Now don't go thinking you're the exception here because you’re not. I saw your high school yearbook photo and your hair did not look like that naturally. You tried to get to do that … that swoopy thing in the front and the feathering on the side. You went off to junior high school every morning happy that you had two sausage-shaped curls on the sides of your face. Two words, people: toe socks. Two more words: rubber bracelets. And still one more word: Windsong. Come on, you remember; it stays on your mind.
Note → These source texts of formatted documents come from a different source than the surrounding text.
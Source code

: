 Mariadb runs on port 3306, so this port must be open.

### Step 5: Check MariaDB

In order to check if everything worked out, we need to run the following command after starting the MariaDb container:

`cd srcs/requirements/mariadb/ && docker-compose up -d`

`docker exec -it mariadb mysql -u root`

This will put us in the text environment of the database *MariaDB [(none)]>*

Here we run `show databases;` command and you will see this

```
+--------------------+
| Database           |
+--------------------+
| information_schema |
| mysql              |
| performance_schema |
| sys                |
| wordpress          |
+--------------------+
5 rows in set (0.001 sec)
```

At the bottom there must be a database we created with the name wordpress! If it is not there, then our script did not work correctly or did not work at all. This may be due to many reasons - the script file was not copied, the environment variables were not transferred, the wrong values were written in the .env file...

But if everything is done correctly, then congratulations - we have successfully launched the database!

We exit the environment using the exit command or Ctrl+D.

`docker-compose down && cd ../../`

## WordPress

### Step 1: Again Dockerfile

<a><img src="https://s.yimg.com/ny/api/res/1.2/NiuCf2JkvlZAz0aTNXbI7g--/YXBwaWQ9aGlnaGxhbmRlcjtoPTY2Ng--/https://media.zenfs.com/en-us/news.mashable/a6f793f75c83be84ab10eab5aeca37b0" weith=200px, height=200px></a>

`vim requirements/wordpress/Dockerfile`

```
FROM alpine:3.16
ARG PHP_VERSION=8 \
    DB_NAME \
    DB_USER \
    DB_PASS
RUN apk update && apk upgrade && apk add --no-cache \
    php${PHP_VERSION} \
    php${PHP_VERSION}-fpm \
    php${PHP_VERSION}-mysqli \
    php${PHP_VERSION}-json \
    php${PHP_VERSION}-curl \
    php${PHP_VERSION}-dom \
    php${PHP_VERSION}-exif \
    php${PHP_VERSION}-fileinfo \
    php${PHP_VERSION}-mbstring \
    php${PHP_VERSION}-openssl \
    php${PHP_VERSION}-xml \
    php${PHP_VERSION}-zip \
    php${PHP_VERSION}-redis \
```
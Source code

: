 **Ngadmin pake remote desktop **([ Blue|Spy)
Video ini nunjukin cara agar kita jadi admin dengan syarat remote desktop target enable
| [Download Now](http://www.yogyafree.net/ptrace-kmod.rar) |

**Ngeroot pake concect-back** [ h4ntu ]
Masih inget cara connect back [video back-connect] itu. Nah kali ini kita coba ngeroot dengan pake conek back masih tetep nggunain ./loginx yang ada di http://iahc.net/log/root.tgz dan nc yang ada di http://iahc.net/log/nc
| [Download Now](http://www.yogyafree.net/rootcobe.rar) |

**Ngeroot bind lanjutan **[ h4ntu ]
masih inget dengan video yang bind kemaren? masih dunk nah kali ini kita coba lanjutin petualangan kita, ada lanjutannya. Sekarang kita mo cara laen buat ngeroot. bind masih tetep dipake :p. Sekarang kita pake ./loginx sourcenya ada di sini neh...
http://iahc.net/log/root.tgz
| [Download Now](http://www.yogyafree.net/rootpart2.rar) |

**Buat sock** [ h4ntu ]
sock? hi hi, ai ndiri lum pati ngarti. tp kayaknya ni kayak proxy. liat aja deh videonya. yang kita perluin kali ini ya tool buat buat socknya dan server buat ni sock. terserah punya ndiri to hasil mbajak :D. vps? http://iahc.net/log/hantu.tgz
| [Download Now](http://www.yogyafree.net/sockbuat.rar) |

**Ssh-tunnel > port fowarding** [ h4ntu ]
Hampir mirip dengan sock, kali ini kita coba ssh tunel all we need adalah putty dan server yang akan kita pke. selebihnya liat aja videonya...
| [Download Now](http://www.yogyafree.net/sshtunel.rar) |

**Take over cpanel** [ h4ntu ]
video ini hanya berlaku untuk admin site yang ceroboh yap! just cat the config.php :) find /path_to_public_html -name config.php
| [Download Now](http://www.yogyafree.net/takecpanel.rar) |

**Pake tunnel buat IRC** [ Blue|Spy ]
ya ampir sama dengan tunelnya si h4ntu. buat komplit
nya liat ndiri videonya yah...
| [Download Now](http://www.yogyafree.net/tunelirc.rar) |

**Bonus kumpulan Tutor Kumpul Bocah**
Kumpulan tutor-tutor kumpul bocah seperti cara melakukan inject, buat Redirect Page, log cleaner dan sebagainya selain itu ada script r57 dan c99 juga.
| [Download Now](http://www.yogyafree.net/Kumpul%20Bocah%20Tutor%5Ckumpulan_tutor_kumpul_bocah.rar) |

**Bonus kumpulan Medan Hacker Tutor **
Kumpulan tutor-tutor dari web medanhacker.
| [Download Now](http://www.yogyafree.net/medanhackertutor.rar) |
If I have to take a guess as to what this mass delusion is going to turn out to be – well, at least one of them anyway, I’m sure there are loads of them – I’d say this… now get ready because you’re going to be in for a shock...it's granite countertops. Yes, I know. You feel like you've just been kicked in the ribs, and you are now pointing at the screen and shouting "NO! You are WRONG! I won't accept it!" I realize it’s hard to believe, but I’m telling you, in another thirty years people are going to be ripping granite countertops out of their kitchens like they’re asbestos, wondering what the hell we were all thinking. All those granite countertops we all love and adore, they’re all going straight to the landfill where they can’t be broken down any further since they’re already, you know, rock. And in about twenty thousand years, thin slivers of granite with bullnose edges are going to be one of the mysteries of the ages.
I know you might still be reeling at the mere thought of all this but frankly, granite countertops littering the landfills of the future oddly cheers me up. You know why? Because when that happens, when granite countertops become as reviled as avocado linoleum flooring, the fact that I could never afford granite countertops is going to make me look pretty darn prescient. Of course, I probably won’t get credit for my forward-thinking because who pays attention to an old woman with a house full of empty cardboard boxes? But here it is, blogged into the record in 2009. I'm already planning my "I told you so" world bus tour in 2039. You're welcome to join me.
And for the record, I never owned toe socks, but it was not because I didn't want them. I wanted them desperately, but I couldn't wear them because of my handicap, which I don't normally like to talk about but with you, I will. I have webbed toes, you see, and for me, toe socks were but a distant dream that could never be.
You too? Seriously? No way! OK, that makes me feel a whole lot better.